Nick Cave is more relevant and astounding than ever; he and his band, The Bad Seeds (Warren Ellis, George Vjestica, Jim Sclavunos, Martyn Casey, Thomas Wydler and Larry Mullins) are currently on tour in the U.S. and have European tour dates ready to finish off the year. Having seen the man (“he’s a ghost, he’s a god, he’s a man, he’s a guru”) live and in person more than half a dozen times, it’s clear that he’s more wildly alive than ever. With his well-suited tall stature, thin frame, jet-black hair and nearly flawless fair skin, Cave is a sight to behold and, when he starts performing, he and his band almost light the stage afire. After suffering an unfathomable loss in 2015, Cave has publicly turned tragedy and grief into art with his 2016 album Skeleton Tree as well as the film, One More Time With Feeling (released last year, directed by Andrew Dominik).
This tour marks the first time that Cave has played North America with the Bad Seeds in three years. I recently saw him play at the Kings Theatre in Brooklyn and, just last week, at the Beacon in Manhattan where he performed for two sold-out nights (no opener, just the main course for over two hours without hesitation until an encore that served as the perfect denouement where he invited over thirty people onto the stage). They played a lot of the new album, a few songs from 2013’s Push the Sky Away and then some tried and true classics, such as “The Mercy Seat,” “Red Right Hand,” “Tupelo” and “The Ship Song.” “Tupelo” was especially rollicking and energy-filled: with a backdrop of trees flailing in a storm, Cave wove a tale of chaos, loss and drowning in an all-too-real flood (where “no sleep runs this deep”) that claimed many lives and is also the birthplace of “the King,” Elvis Presley. When Cave sings of a nightmare, you wake up and hold on tight.

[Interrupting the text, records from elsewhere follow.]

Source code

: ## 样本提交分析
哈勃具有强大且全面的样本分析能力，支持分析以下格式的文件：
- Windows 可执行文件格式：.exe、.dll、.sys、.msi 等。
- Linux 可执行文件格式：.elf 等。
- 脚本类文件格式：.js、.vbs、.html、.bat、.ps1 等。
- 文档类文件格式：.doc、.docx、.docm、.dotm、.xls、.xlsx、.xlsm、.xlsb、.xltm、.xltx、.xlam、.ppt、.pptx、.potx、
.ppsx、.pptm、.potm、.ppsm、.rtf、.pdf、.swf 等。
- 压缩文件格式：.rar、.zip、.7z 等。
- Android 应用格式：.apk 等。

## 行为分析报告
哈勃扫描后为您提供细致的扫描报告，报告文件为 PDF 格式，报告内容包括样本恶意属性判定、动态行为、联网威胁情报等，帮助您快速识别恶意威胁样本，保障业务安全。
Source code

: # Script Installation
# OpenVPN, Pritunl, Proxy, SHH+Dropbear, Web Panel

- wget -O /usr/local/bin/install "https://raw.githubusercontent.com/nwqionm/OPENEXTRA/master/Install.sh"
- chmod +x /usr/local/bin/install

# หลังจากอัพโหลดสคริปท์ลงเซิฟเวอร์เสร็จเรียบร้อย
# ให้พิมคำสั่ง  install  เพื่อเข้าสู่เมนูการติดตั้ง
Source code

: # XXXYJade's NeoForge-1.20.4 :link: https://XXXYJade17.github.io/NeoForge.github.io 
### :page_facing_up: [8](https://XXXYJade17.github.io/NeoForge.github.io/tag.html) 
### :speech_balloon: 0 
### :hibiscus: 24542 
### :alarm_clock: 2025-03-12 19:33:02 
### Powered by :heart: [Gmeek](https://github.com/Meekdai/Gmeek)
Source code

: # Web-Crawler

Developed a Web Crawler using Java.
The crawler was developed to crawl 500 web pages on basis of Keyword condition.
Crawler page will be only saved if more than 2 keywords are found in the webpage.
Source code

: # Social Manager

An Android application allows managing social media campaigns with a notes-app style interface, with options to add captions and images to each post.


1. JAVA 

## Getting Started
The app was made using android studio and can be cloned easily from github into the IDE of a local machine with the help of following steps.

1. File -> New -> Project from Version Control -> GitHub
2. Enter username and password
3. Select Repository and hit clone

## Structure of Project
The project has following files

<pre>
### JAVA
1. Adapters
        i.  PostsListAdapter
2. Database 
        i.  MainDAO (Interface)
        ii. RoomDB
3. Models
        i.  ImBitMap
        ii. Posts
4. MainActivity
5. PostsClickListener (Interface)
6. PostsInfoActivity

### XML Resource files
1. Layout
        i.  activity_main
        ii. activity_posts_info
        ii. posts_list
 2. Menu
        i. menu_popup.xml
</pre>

The show at the Beacon Wednesday night (June 14th) opened with a few tracks from the latest album, Skeleton Tree and we were all reeling from beauty mingled with a fierce, ruthless sadness and, then, Cave pulled a young boy onto the stage (wearing a tee-shirt emblazoned with the words “Bad Seed”) and held onto his hand while he sang and then cried out “With my voice, I am calling you” from the song, “Jesus Alone.” At that moment, I was filled with a visceral ache as I watched. I had an epiphany while witnessing this: Cave is a wonderful artist because he reminds one of other great artists, of the progenitors who came before him in a long line of rock and roll poets, wordsmiths and artists. I was reminded of Hamlet and T.S. Eliot’s The Love Song of J. Alfred Prufrock for the young boy on stage did a little crab walk/dance and I was immediately recalled back to when Shakespeare’s Prince Hamlet spoke of aging to Polonius and said “For yourself, sir, should be old as I am, if like a crab you could go backward.”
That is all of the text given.